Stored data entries
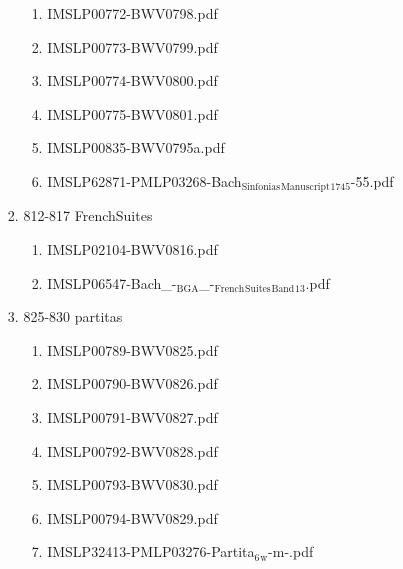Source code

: \documentclass[11pt]{article}
\begin{document}
\begin{enumerate}
\begin{enumerate}
\begin{enumerate}
\begin{enumerate}
\item IMSLP00772-BWV0798.pdf
\label{sec-1-1-1-1-44-6-4-2-2-12}

\item IMSLP00773-BWV0799.pdf
\label{sec-1-1-1-1-44-6-4-2-2-13}

\item IMSLP00774-BWV0800.pdf
\label{sec-1-1-1-1-44-6-4-2-2-14}

\item IMSLP00775-BWV0801.pdf
\label{sec-1-1-1-1-44-6-4-2-2-15}

\item IMSLP00835-BWV0795a.pdf
\label{sec-1-1-1-1-44-6-4-2-2-16}

\item IMSLP62871-PMLP03268-Bach$_{\text{Sinfonias}}$$_{\text{Manuscript}}$$_{\text{1745}}$-55.pdf
\label{sec-1-1-1-1-44-6-4-2-2-17}
\end{enumerate}

\item 812-817 FrenchSuites
\label{sec-1-1-1-1-44-6-4-2-3}
\begin{enumerate}
\item IMSLP02104-BWV0816.pdf
\label{sec-1-1-1-1-44-6-4-2-3-1}

\item IMSLP06547-Bach\_-$_{\text{BGA}}$\_-$_{\text{French}}$$_{\text{Suites}}$$_{\text{Band}}$$_{\text{13}}$.pdf
\label{sec-1-1-1-1-44-6-4-2-3-2}
\end{enumerate}

\item 825-830 partitas
\label{sec-1-1-1-1-44-6-4-2-4}
\begin{enumerate}
\item IMSLP00789-BWV0825.pdf
\label{sec-1-1-1-1-44-6-4-2-4-1}

\item IMSLP00790-BWV0826.pdf
\label{sec-1-1-1-1-44-6-4-2-4-2}

\item IMSLP00791-BWV0827.pdf
\label{sec-1-1-1-1-44-6-4-2-4-3}

\item IMSLP00792-BWV0828.pdf
\label{sec-1-1-1-1-44-6-4-2-4-4}

\item IMSLP00793-BWV0830.pdf
\label{sec-1-1-1-1-44-6-4-2-4-5}

\item IMSLP00794-BWV0829.pdf
\label{sec-1-1-1-1-44-6-4-2-4-6}

\item IMSLP32413-PMLP03276-Partita$_{\text{6}}$$_{\text{w}}$-m-.pdf
\label{sec-1-1-1-1-44-6-4-2-4-7}


\end{enumerate}
\end{enumerate}
\end{enumerate}
\end{enumerate}
\end{document}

▶ **DESCRIPTION OF THE TASK**
The task calls for repeating each line above exactly while excluding the pictures.

▶ **EXERCISE ANSWER**
Source code

: \documentclass[11pt]{article}
\begin{document}
\begin{enumerate}
\begin{enumerate}
\begin{enumerate}
\begin{enumerate}
\item IMSLP00772-BWV0798.pdf
\label{sec-1-1-1-1-44-6-4-2-2-12}

\item IMSLP00773-BWV0799.pdf
\label{sec-1-1-1-1-44-6-4-2-2-13}

\item IMSLP00774-BWV0800.pdf
\label{sec-1-1-1-1-44-6-4-2-2-14}

\item IMSLP00775-BWV0801.pdf
\label{sec-1-1-1-1-44-6-4-2-2-15}

\item IMSLP00835-BWV0795a.pdf
\label{sec-1-1-1-1-44-6-4-2-2-16}

\item IMSLP62871-PMLP03268-Bach$_{\text{Sinfonias}}$$_{\text{Manuscript}}$$_{\text{1745}}$-55.pdf
\label{sec-1-1-1-1-44-6-4-2-2-17}
\end{enumerate}

\item 812-817 FrenchSuites
\label{sec-1-1-1-1-44-6-4-2-3}
\begin{enumerate}
\item IMSLP02104-BWV0816.pdf
\label{sec-1-1-1-1-44-6-4-2-3-1}

\item IMSLP06547-Bach\_-$_{\text{BGA}}$\_-$_{\text{French}}$$_{\text{Suites}}$$_{\text{Band}}$$_{\text{13}}$.pdf
\label{sec-1-1-1-1-44-6-4-2-3-2}
\end{enumerate}

\item 825-830 partitas
\label{sec-1-1-1-1-44-6-4-2-4}
\begin{enumerate}
\item IMSLP00789-BWV0825.pdf
\label{sec-1-1-1-1-44-6-4-2-4-1}

\item IMSLP00790-BWV0826.pdf
\label{sec-1-1-1-1-44-6-4-2-4-2}

\item IMSLP00791-BWV0827.pdf
\label{sec-1-1-1-1-44-6-4-2-4-3}

\item IMSLP00792-BWV0828.pdf
\label{sec-1-1-1-1-44-6-4-2-4-4}

\item IMSLP00793-BWV0830.pdf
\label{sec-1-1-1-1-44-6-4-2-4-5}

\item IMSLP00794-BWV0829.pdf
\label{sec-1-1-1-1-44-6-4-2-4-6}

\item IMSLP32413-PMLP03276-Partita$_{\text{6}}$$_{\text{w}}$-m-.pdf
\label{sec-1-1-1-1-44-6-4-2-4-7}


\end{enumerate}
\end{enumerate}
\end{enumerate}
\end{enumerate}
\end{document}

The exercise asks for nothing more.